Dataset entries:
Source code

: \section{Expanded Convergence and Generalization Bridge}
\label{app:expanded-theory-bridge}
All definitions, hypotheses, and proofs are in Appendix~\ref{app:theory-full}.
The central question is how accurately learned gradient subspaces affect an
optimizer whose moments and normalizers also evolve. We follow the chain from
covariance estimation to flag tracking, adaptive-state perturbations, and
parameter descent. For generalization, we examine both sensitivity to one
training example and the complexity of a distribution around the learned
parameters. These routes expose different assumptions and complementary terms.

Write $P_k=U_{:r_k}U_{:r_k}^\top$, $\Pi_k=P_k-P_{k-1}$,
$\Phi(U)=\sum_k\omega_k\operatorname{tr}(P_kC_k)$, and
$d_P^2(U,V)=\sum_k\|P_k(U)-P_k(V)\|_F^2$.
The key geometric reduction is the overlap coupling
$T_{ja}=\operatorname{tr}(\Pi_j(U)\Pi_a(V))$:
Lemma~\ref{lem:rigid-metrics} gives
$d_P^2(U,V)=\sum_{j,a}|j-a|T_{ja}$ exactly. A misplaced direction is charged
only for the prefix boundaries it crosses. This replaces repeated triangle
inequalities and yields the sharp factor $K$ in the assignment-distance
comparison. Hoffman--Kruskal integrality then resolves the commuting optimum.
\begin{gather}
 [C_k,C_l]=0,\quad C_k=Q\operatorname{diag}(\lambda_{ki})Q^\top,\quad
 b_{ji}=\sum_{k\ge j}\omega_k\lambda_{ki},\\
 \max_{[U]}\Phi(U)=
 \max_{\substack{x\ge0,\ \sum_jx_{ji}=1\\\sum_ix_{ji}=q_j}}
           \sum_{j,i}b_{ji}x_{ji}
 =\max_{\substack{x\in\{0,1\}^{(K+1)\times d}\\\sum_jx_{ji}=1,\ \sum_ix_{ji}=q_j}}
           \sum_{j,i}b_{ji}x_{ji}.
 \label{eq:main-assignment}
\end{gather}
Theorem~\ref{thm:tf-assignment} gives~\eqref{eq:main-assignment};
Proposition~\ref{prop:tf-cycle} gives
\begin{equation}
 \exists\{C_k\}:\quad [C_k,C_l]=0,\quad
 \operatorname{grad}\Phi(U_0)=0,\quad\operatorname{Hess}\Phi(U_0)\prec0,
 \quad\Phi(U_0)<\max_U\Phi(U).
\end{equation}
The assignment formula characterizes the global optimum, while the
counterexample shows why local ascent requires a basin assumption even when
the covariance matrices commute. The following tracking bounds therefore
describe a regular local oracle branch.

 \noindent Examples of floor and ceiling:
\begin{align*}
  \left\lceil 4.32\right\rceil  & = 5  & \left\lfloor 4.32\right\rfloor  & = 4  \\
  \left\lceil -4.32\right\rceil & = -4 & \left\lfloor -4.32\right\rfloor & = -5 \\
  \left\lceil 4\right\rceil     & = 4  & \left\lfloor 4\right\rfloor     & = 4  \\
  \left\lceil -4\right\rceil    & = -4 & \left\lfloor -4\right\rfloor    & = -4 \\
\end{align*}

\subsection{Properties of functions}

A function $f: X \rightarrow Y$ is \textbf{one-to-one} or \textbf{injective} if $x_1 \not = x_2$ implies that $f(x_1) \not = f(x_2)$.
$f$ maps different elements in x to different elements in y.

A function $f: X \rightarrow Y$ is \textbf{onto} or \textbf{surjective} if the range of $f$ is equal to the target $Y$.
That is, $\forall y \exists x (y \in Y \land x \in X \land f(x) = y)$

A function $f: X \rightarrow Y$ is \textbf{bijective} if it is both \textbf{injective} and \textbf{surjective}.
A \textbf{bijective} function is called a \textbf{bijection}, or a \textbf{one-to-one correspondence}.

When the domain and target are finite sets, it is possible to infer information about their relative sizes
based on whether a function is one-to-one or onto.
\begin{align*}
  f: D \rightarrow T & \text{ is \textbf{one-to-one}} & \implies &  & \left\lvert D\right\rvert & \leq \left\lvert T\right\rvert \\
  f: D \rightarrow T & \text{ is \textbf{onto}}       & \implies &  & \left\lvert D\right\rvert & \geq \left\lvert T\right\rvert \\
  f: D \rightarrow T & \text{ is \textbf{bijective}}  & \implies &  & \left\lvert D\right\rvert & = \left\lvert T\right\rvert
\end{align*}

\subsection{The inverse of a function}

* _Assigned task_
Show every line of the records above that contains the word "different".

* _Your solution_
parameters. These routes expose different assumptions and complementary terms.
$f$ maps different elements in x to different elements in y.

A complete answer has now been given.